[RFC] Proposal for a high-level ML dialect in MLIR

I don’t have complete standing to actually make the following offer, but I think the feedback would provide some timely facts to the situation:

What if Google were to detach MHLO, CHLO and the lowerings (to Linalg/et-al) from mlir-hlo, clean them up, port existing framework connections to them and place them under unambiguous community governance, licensing and contribution models (i.e. possibly up to the extent that we previously sponsored for the investments to make torch-mlir a community project as an LLVM Incubator repository)? Would that satisfy the technical need? And what elements of community governance are deemed as important for potential collaborators on such a project (i.e. anything from “in the LLVM Foundation” to “aligned with an independent, open-source friendly other governance model”)?

4 Likes

That should include updating the spec before updating the dialect.

Thanks for clarifying that @eric-k

Also, thanks for the explanations of why some of the decisions were made. If TOSA is to be used as a dialect for “all” ML models (which is what we are proposing here), we need to have to way to represent these, irrespective of their implications on implementation / performance.

could you expand more on what you want for reductions with generic accumulation.

I meant a reduce op with a lambda as input (as opposed to fixed reduction operators that are currently present).

This would be a great starting point for us. In fact, we (Cruise) would be happy to help with this as well.

We would prefer it to be under “the LLVM Foundation” since that is something we are used to and does not come with any organizational risks.

2 Likes

This is a nice coincidence!
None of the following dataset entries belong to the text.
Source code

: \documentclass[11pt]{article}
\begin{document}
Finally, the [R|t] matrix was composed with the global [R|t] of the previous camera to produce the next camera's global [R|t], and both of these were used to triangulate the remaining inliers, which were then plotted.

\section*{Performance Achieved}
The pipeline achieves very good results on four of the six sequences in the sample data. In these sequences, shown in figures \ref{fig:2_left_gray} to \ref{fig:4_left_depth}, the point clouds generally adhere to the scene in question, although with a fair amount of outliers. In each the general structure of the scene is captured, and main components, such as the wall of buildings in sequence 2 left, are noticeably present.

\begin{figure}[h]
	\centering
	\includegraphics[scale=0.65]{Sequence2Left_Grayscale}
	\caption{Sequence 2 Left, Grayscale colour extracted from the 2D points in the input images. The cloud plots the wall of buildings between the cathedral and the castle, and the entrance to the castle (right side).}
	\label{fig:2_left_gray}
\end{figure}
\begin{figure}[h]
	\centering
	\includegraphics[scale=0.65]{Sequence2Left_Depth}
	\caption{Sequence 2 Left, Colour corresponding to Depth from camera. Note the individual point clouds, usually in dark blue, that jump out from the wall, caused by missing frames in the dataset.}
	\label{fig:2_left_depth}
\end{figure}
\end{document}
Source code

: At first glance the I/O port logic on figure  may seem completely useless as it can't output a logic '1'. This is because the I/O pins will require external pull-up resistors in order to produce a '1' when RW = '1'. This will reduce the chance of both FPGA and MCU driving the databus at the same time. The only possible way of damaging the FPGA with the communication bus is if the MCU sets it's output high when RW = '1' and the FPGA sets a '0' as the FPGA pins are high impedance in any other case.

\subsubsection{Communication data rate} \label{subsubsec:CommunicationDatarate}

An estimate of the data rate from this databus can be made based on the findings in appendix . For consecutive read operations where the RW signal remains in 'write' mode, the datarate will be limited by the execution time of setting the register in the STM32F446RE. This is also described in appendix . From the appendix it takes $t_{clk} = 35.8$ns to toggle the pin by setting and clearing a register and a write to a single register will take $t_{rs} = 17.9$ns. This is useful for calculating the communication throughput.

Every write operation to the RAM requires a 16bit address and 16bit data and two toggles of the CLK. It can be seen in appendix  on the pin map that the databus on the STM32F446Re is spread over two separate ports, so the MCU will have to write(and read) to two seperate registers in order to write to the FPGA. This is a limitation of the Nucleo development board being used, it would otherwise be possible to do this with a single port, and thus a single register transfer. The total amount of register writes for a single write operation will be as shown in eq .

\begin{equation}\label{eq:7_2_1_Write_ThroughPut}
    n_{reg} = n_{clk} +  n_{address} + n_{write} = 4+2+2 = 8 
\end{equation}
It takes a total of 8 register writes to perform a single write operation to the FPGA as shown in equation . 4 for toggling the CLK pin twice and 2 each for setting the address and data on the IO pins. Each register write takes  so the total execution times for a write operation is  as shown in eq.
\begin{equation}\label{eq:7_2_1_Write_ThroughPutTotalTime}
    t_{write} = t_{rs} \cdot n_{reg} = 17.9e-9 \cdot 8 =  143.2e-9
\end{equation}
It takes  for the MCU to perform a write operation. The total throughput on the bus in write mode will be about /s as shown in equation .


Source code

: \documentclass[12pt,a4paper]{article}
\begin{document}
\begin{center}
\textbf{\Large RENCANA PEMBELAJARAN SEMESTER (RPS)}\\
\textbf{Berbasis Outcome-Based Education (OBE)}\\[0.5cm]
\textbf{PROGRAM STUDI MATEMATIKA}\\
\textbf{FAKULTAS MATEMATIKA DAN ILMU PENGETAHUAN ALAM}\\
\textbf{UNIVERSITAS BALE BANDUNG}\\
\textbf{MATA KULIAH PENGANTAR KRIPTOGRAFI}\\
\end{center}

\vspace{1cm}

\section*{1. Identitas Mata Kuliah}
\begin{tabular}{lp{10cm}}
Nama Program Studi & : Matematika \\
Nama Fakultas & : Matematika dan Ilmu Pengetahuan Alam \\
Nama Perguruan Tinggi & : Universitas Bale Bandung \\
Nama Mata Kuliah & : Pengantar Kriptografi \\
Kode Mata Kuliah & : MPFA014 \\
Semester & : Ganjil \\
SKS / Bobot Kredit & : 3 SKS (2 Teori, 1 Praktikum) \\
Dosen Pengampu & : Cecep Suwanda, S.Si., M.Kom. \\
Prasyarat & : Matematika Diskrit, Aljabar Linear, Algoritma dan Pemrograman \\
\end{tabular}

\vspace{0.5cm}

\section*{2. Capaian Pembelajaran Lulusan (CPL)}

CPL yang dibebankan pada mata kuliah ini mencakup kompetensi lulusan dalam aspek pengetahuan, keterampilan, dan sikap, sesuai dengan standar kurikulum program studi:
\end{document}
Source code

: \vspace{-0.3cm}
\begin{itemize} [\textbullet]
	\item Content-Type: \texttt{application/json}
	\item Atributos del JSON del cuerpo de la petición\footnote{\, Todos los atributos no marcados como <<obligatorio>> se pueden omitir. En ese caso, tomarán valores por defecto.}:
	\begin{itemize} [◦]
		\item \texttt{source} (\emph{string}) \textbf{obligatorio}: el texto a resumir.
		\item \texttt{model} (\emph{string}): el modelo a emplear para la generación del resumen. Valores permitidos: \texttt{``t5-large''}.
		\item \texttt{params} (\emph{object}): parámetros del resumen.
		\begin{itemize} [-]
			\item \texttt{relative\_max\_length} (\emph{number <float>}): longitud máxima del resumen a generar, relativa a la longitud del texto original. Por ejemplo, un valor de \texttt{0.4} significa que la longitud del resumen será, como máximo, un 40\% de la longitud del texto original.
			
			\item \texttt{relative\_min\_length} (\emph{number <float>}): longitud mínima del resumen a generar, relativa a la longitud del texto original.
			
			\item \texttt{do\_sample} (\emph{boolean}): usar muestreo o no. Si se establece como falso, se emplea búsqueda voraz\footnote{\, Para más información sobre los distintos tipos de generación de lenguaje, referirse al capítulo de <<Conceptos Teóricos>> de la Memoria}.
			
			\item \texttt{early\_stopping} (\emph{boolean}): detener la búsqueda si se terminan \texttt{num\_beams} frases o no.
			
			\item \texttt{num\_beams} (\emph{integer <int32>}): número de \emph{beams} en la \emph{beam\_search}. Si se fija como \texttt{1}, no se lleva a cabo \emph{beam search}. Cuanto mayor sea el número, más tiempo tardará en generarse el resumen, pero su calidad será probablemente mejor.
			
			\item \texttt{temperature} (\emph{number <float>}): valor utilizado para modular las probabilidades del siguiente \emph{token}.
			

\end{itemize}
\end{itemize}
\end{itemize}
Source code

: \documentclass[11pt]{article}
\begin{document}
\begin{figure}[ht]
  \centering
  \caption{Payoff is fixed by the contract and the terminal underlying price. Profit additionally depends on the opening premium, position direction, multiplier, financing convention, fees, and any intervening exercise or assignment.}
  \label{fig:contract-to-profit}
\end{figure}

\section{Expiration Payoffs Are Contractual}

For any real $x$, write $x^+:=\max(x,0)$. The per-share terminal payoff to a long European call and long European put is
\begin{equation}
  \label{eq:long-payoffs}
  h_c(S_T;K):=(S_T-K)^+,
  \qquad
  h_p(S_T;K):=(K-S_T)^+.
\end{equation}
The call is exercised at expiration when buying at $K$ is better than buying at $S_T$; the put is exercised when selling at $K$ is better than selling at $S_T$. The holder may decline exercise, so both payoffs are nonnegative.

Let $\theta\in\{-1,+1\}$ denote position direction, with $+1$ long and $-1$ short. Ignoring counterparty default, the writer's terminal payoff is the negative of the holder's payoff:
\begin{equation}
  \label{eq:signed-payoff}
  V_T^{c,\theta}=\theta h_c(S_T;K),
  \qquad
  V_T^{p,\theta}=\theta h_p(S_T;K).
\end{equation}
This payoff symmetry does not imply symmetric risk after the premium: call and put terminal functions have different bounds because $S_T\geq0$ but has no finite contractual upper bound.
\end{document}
Later today, we were planning to create a GitHub repository for StableHLO - a stable version of MHLO (and CHLO).

At Google, we have a team staffed to contribute to e.g. a spec, a reference implementation and a test suite, as well as new feature development (dynamism, quantization and sparsity are the big ones that come to mind, and I see that you mentioned them as well above).

An open question is the governance model - let’s figure it out together. At the moment, MHLO is pretty much Google-driven, but this is something that we want to change with StableHLO.

3 Likes

@burmako Is that more of a stable input format into the compiler (like TOSA) or is it going to be a compiler IR? E.g. will removing an op be a breaking change?
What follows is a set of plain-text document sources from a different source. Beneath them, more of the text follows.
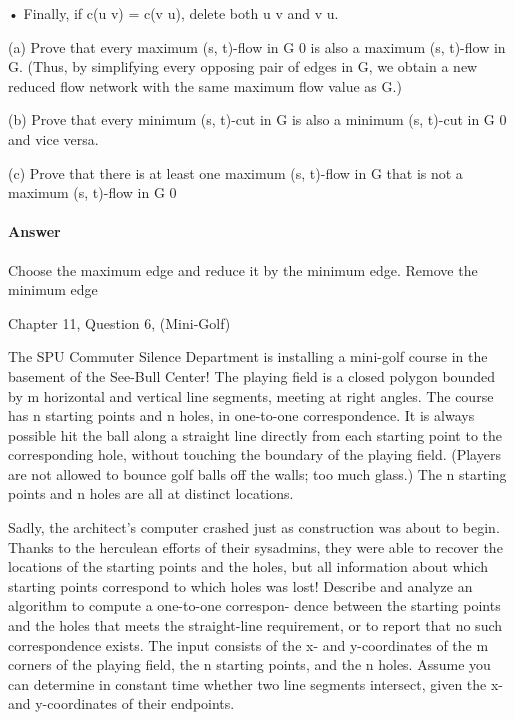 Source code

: \documentclass{article}
\begin{document}
• Finally, if c(u  v) = c(v  u), delete both u  v and v  u.

(a) Prove that every maximum (s, t)-flow in G 0 is also a maximum (s, t)-flow
in G. (Thus, by simplifying every opposing pair of edges in G, we obtain
a new reduced flow network with the same maximum flow value as G.)

(b) Prove that every minimum (s, t)-cut in G is also a minimum (s, t)-cut
in G 0 and vice versa.

(c) Prove that there is at least one maximum (s, t)-flow in G that is not a
maximum (s, t)-flow in G 0

\paragraph{Answer}

Choose the maximum edge and reduce it by the minimum edge. Remove the minimum edge


\collab{\todo{}}
\nextprob{}

Chapter 11, Question 6, (Mini-Golf)

The SPU Commuter Silence Department is installing a mini-golf course in
the basement of the See-Bull Center! The playing field is a closed polygon
bounded by m horizontal and vertical line segments, meeting at right angles.
The course has n starting points and n holes, in one-to-one correspondence.
It is always possible hit the ball along a straight line directly from each
starting point to the corresponding hole, without touching the boundary
of the playing field. (Players are not allowed to bounce golf balls off the
walls; too much glass.) The n starting points and n holes are all at distinct
locations.

Sadly, the architect’s computer crashed just as construction was about to
begin. Thanks to the herculean efforts of their sysadmins, they were able to
recover the locations of the starting points and the holes, but all information
about which starting points correspond to which holes was lost!
Describe and analyze an algorithm to compute a one-to-one correspon-
dence between the starting points and the holes that meets the straight-line
requirement, or to report that no such correspondence exists. The input
consists of the x- and y-coordinates of the m corners of the playing field, the
n starting points, and the n holes. Assume you can determine in constant
time whether two line segments intersect, given the x- and y-coordinates
of their endpoints.
\end{document}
The current thinking is that StableHLO would be a stable input format, with backward compatibility guarantees, based on something like [RFC] IR Versioning. Removing an op would be a breaking change, and that would need to respect the agreed upon compatibility window.
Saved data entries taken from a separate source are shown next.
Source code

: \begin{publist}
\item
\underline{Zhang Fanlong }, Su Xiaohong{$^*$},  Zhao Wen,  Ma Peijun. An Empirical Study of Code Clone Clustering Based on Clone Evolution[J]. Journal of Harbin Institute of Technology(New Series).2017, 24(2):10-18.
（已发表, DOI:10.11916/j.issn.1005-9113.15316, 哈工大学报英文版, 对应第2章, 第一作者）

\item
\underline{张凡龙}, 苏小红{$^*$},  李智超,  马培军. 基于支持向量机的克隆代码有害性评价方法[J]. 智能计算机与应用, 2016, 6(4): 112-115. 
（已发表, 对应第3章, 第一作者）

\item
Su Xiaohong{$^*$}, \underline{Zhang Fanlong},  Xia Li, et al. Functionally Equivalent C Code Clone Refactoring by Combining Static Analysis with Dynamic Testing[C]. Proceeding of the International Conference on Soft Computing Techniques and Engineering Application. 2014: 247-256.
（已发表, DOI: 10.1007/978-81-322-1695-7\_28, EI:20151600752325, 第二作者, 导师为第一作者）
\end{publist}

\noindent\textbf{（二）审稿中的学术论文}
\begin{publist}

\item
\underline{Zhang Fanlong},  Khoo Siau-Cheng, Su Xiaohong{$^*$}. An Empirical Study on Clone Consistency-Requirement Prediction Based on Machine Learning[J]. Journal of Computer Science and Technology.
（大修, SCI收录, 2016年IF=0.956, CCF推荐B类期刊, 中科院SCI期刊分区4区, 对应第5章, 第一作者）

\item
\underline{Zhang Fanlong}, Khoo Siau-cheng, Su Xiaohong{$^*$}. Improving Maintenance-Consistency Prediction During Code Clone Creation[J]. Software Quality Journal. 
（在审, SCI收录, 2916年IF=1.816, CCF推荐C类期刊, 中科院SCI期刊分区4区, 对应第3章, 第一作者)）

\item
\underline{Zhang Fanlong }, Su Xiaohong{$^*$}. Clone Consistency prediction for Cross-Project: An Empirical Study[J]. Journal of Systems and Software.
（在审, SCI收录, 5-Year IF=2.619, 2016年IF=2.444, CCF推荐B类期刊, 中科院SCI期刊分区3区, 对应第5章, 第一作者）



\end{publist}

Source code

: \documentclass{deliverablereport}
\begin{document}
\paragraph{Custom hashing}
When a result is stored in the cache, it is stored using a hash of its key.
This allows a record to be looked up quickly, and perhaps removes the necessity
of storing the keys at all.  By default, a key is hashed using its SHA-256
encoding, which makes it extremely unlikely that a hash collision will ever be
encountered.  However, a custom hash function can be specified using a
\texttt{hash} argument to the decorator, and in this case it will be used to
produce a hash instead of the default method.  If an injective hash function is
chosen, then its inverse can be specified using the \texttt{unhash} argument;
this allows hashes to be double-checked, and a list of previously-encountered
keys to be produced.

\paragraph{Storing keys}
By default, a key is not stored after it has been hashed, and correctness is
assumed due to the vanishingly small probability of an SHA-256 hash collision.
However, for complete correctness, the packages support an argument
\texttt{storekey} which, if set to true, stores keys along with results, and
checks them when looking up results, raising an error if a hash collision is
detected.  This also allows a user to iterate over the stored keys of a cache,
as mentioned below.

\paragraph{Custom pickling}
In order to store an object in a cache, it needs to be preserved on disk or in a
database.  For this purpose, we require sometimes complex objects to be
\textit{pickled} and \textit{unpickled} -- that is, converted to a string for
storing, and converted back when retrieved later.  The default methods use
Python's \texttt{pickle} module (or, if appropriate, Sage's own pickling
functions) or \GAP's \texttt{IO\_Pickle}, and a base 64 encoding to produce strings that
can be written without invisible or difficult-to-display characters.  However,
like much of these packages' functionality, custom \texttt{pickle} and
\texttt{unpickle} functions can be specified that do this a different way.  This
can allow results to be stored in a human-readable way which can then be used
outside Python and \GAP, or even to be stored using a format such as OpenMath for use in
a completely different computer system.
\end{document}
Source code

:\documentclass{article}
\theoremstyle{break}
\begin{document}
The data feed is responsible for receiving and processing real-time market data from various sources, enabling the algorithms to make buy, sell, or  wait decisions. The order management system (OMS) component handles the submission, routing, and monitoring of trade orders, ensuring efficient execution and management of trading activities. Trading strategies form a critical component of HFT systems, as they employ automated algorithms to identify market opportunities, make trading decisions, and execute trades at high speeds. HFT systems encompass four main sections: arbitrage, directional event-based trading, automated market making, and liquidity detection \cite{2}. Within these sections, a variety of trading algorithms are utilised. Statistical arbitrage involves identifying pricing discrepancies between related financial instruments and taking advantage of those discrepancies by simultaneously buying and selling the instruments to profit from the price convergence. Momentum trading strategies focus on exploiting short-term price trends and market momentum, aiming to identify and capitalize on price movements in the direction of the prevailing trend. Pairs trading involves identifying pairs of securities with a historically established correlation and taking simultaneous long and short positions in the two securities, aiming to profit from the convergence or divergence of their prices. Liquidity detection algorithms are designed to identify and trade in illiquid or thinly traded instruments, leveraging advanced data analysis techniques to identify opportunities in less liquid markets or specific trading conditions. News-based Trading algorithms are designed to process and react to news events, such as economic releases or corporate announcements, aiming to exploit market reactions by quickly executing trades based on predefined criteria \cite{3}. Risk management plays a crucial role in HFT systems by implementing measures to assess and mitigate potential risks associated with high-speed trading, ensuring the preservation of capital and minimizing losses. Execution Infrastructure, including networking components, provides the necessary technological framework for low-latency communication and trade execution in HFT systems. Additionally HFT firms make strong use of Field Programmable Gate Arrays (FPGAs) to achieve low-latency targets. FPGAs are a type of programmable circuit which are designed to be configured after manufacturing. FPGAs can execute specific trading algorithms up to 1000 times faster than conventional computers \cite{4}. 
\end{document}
@burmako Just to clarify, are you suggesting community governance for StableHLO? More specifically, is StableHLO going to be an “LLVM Incubator repository” as @stellaraccident had suggested?

1 Like

We are listening/evaluating and making that decision ~now. For pragmatism, it will start as a google repo (as torch-mlir did) under a Google administered organization. But we would like it to be a community asset and are trying to figure out the governance model/final location/etc. If it were to become an “LLVM Incubator repository”, that would be because a) there is demand for that (and we debate it internally and conclude that is a good direction to go), and b) the LLVM community accepts it. Getting feedback on this thread informs both of those aspects.

5 Likes

Also, thanks for the explanations of why some of the decisions were made. If TOSA is to be used as a dialect for “all” ML models (which is what we are proposing here), we need to have to way to represent these, irrespective of their implications on implementation / performance.

Yes, TOSA takes an opinionated stand on operators, with the assumption that implementation / performance are important characteristics for models.

I meant a reduce op with a lambda as input (as opposed to fixed reduction operators that are currently present).

Hmm. Yes, that would be a tough one to fit under TOSA’s current principles. It would be interesting to see how that fit under MHLO / StableHLO.

Yes TOSA attempts to balance the hardware view of the spec operators with the compiler IR view within reason. But since it defines the functional implementation within the spec there’s an assumption here that the operators translate to hardware implementations from their TOSA forms without a substantial low level gulf in abstraction to hardware / microcoded level.

Viewed from such an abstraction level, an operator like a reduction with a lambda is somewhat higher up in abstraction, but could be potentially reduced to TOSA primitives. This doesn’t mean TOSA cannot accommodate new operators - as @eric-k, who maintains the spec, says - there are defined processes through which contributions are indeed welcome. @stellaraccident was the contributor of the tosa.fft op recently.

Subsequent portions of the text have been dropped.